__Material shown__
..........
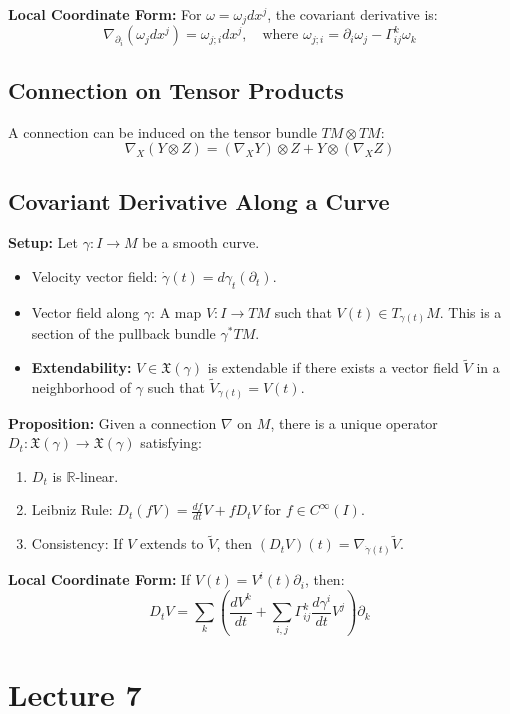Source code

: \documentclass[11pt, a4paper]{article}
\theoremstyle{plain}
\theoremstyle{definition}
\theoremstyle{remark}
\begin{document}
\textbf{Local Coordinate Form:} For $\omega = \omega_j dx^j$, the covariant derivative is:
\[ \nabla_{\partial_i} (\omega_j dx^j) = \omega_{j;i} dx^j, \quad \text{where } \omega_{j;i} = \partial_i \omega_j - \Gamma_{ij}^k \omega_k \]

\subsection*{Connection on Tensor Products}
A connection can be induced on the tensor bundle $TM \otimes TM$:
\[ \nabla_X (Y \otimes Z) = (\nabla_X Y) \otimes Z + Y \otimes (\nabla_X Z) \]

\subsection*{Covariant Derivative Along a Curve}

\textbf{Setup:} Let $\gamma: I \to M$ be a smooth curve.
\begin{itemize}
    \item Velocity vector field: $\dot{\gamma}(t) = d\gamma_t(\partial_t)$.
    \item Vector field along $\gamma$: A map $V: I \to TM$ such that $V(t) \in T_{\gamma(t)}M$. This is a section of the pullback bundle $\gamma^* TM$.
    \item \textbf{Extendability:} $V \in \mathfrak{X}(\gamma)$ is extendable if there exists a vector field $\tilde{V}$ in a neighborhood of $\gamma$ such that $\tilde{V}_{\gamma(t)} = V(t)$.
\end{itemize}

\textbf{Proposition:} Given a connection $\nabla$ on $M$, there is a unique operator $D_t: \mathfrak{X}(\gamma) \to \mathfrak{X}(\gamma)$ satisfying:
\begin{enumerate}
    \item $D_t$ is $\mathbb{R}$-linear.
    \item Leibniz Rule: $D_t(fV) = \frac{df}{dt} V + f D_t V$ for $f \in C^\infty(I)$.
    \item Consistency: If $V$ extends to $\tilde{V}$, then $(D_t V)(t) = \nabla_{\dot{\gamma}(t)} \tilde{V}$.
\end{enumerate}

\textbf{Local Coordinate Form:} If $V(t) = V^i(t) \partial_i$, then:
\[ D_t V = \sum_k \left( \frac{dV^k}{dt} + \sum_{i,j} \Gamma_{ij}^k \frac{d\gamma^i}{dt} V^j \right) \partial_k \]
\newpage
\section{Lecture 7}
\end{document}

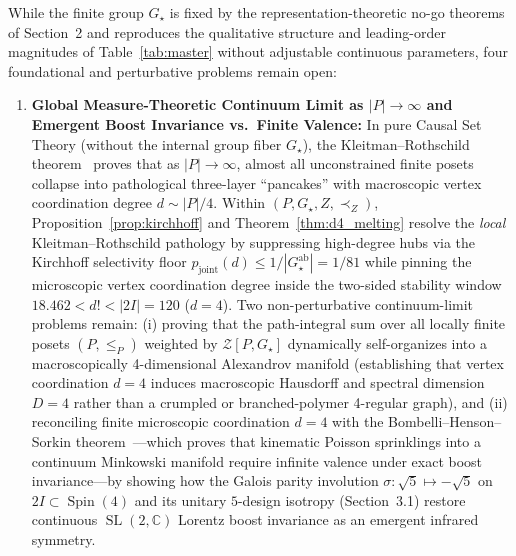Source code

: \documentclass[11pt,a4paper]{article}
\theoremstyle{definition}
\theoremstyle{remark}
\newcommand{\C}{\mathbb{C}}
\newcommand{\Spin}{\operatorname{Spin}}
\newcommand{\SL}{\operatorname{SL}}
\newcommand{\Gstar}{G_\star}
\begin{document}
While the finite group $\Gstar$ is fixed by the representation-theoretic no-go theorems of Section~2 and reproduces the qualitative structure and leading-order magnitudes of Table~\ref{tab:master} without adjustable continuous parameters, four foundational and perturbative problems remain open:

\begin{enumerate}
    \item \textbf{Global Measure-Theoretic Continuum Limit as $|P| \to \infty$ and Emergent Boost Invariance vs.\ Finite Valence:}
    In pure Causal Set Theory (without the internal group fiber $\Gstar$), the Kleitman--Rothschild theorem~\cite{KleitmanRothschild1975} proves that as $|P| \to \infty$, almost all unconstrained finite posets collapse into pathological three-layer ``pancakes'' with macroscopic vertex coordination degree $d \sim |P|/4$. Within $(P, \Gstar, Z, \prec_Z)$, Proposition~\ref{prop:kirchhoff} and Theorem~\ref{thm:d4_melting} resolve the \emph{local} Kleitman--Rothschild pathology by suppressing high-degree hubs via the Kirchhoff selectivity floor $p_{\mathrm{joint}}(d) \le 1/|\Gstar^{\mathrm{ab}}| = 1/81$ while pinning the microscopic vertex coordination degree inside the two-sided stability window $18.462 < d! < |2I| = 120$ ($d = 4$). Two non-perturbative continuum-limit problems remain: (i) proving that the path-integral sum over all locally finite posets $(P, \le_P)$ weighted by $\mathcal{Z}[P, \Gstar]$ dynamically self-organizes into a macroscopically 4-dimensional Alexandrov manifold (establishing that vertex coordination $d = 4$ induces macroscopic Hausdorff and spectral dimension $D = 4$ rather than a crumpled or branched-polymer 4-regular graph), and (ii) reconciling finite microscopic coordination $d = 4$ with the Bombelli--Henson--Sorkin theorem~\cite{BombelliHensonSorkin2009}---which proves that kinematic Poisson sprinklings into a continuum Minkowski manifold require infinite valence under exact boost invariance---by showing how the Galois parity involution $\sigma : \sqrt{5} \mapsto -\sqrt{5}$ on $2I \subset \Spin(4)$ and its unitary $5$-design isotropy (Section~3.1) restore continuous $\SL(2,\C)$ Lorentz boost invariance as an emergent infrared symmetry.


\end{enumerate}
\end{document}

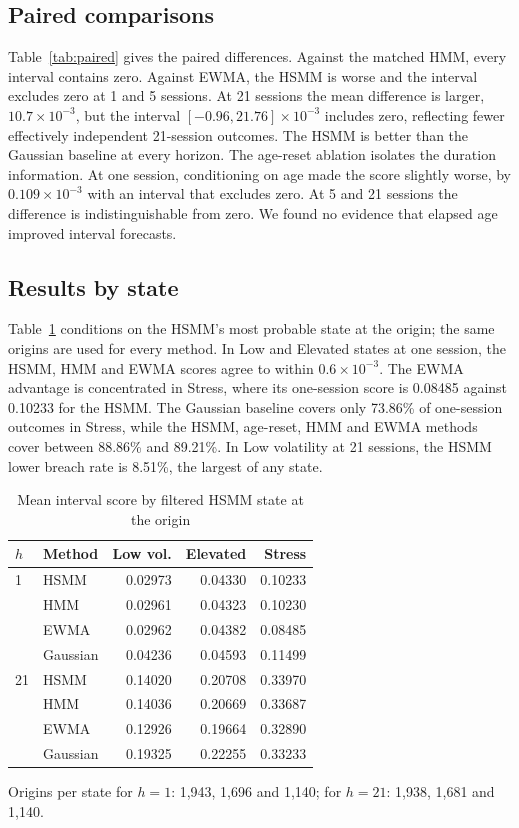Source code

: \documentclass[conference]{IEEEtran}
\begin{document}
\subsection{Paired comparisons}
Table~\ref{tab:paired} gives the paired differences. Against the matched HMM, every interval contains zero. Against EWMA, the HSMM is worse and the interval excludes zero at 1 and 5 sessions. At 21 sessions the mean difference is larger, $10.7\times10^{-3}$, but the interval $[-0.96, 21.76]\times10^{-3}$ includes zero, reflecting fewer effectively independent 21-session outcomes. The HSMM is better than the Gaussian baseline at every horizon. The age-reset ablation isolates the duration information. At one session, conditioning on age made the score slightly worse, by $0.109\times10^{-3}$ with an interval that excludes zero. At 5 and 21 sessions the difference is indistinguishable from zero. We found no evidence that elapsed age improved interval forecasts.

\subsection{Results by state}
Table~\ref{tab:state} conditions on the HSMM's most probable state at the origin; the same origins are used for every method. In Low and Elevated states at one session, the HSMM, HMM and EWMA scores agree to within $0.6\times10^{-3}$. The EWMA advantage is concentrated in Stress, where its one-session score is 0.08485 against 0.10233 for the HSMM. The Gaussian baseline covers only 73.86\% of one-session outcomes in Stress, while the HSMM, age-reset, HMM and EWMA methods cover between 88.86\% and 89.21\%. In Low volatility at 21 sessions, the HSMM lower breach rate is 8.51\%, the largest of any state.

\begin{table}[t]
\centering
\caption{Mean interval score by filtered HSMM state at the origin}
\label{tab:state}
\footnotesize
\setlength{\tabcolsep}{4.5pt}
\begin{tabular}{@{}llrrr@{}}
\toprule
$h$ & Method & Low vol. & Elevated & Stress \\
\midrule
1 & HSMM & 0.02973 & 0.04330 & 0.10233 \\
  & HMM & 0.02961 & 0.04323 & 0.10230 \\
  & EWMA & 0.02962 & 0.04382 & 0.08485 \\
  & Gaussian & 0.04236 & 0.04593 & 0.11499 \\
\midrule
21 & HSMM & 0.14020 & 0.20708 & 0.33970 \\
  & HMM & 0.14036 & 0.20669 & 0.33687 \\
  & EWMA & 0.12926 & 0.19664 & 0.32890 \\
  & Gaussian & 0.19325 & 0.22255 & 0.33233 \\
\bottomrule
\end{tabular}

\vspace{2pt}
\parbox{\columnwidth}{\scriptsize Origins per state for $h=1$: 1,943, 1,696 and 1,140; for $h=21$: 1,938, 1,681 and 1,140.}
\end{table}
\end{document}

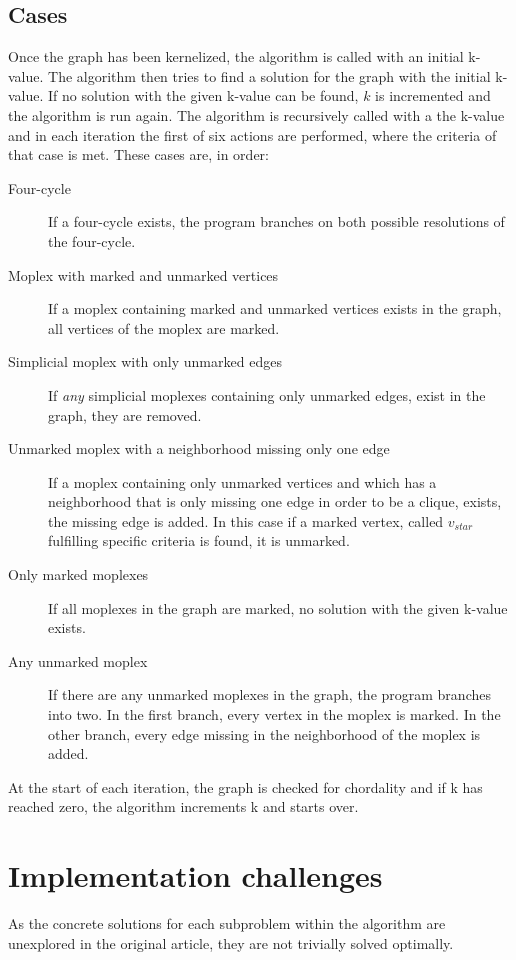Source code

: \documentclass{article}
\begin{document}
		\subsection{Cases} 
		Once the graph has been kernelized, the algorithm is called with an initial k-value. The algorithm then tries to find a solution for the graph with the initial k-value.
		If no solution with the given k-value can be found, $k$ is incremented and the algorithm is run again.
		The algorithm is recursively called with a the k-value and in each iteration the first of six actions are performed, where the criteria of that case is met.
		These cases are, in order:
		\begin{description}
			\item[Four-cycle] If a four-cycle exists, the program branches on both possible resolutions of the four-cycle.
			\item[Moplex with marked and unmarked vertices] If a moplex containing marked and unmarked vertices exists in the graph, all vertices of the moplex are marked.
			\item[Simplicial moplex with only unmarked edges] If \emph{any} simplicial moplexes containing only unmarked edges, exist in the graph, they are removed.
			\item[Unmarked moplex with a neighborhood missing only one edge] If a moplex containing only unmarked vertices and which has a neighborhood that is only missing one edge in order to be a clique, exists, the missing edge is added. In this case if a marked vertex, called $v_{star}$ fulfilling specific criteria is found, it is unmarked.
			\item[Only marked moplexes] If all moplexes in the graph are marked, no solution with the given k-value exists.
			\item[Any unmarked moplex] If there are any unmarked moplexes in the graph, the program branches into two. In the first branch, every vertex in the moplex is marked. In the other branch, every edge missing in the neighborhood of the moplex is added.
		\end{description}

		At the start of each iteration, the graph is checked for chordality and if k has reached zero, the algorithm increments k and starts over.

	\section{Implementation challenges}
	As the concrete solutions for each subproblem within the algorithm are unexplored in the original article, they are not trivially solved optimally.
\end{document}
..........
__Exercise__
Where a line of the entries contains the word "state", copy that line.

__Answer for the task__
\subsection{Results by state}
Table~\ref{tab:state} conditions on the HSMM's most probable state at the origin; the same origins are used for every method. In Low and Elevated states at one session, the HSMM, HMM and EWMA scores agree to within $0.6\times10^{-3}$. The EWMA advantage is concentrated in Stress, where its one-session score is 0.08485 against 0.10233 for the HSMM. The Gaussian baseline covers only 73.86\% of one-session outcomes in Stress, while the HSMM, age-reset, HMM and EWMA methods cover between 88.86\% and 89.21\%. In Low volatility at 21 sessions, the HSMM lower breach rate is 8.51\%, the largest of any state.
\caption{Mean interval score by filtered HSMM state at the origin}
\label{tab:state}
\parbox{\columnwidth}{\scriptsize Origins per state for $h=1$: 1,943, 1,696 and 1,140; for $h=21$: 1,938, 1,681 and 1,140.}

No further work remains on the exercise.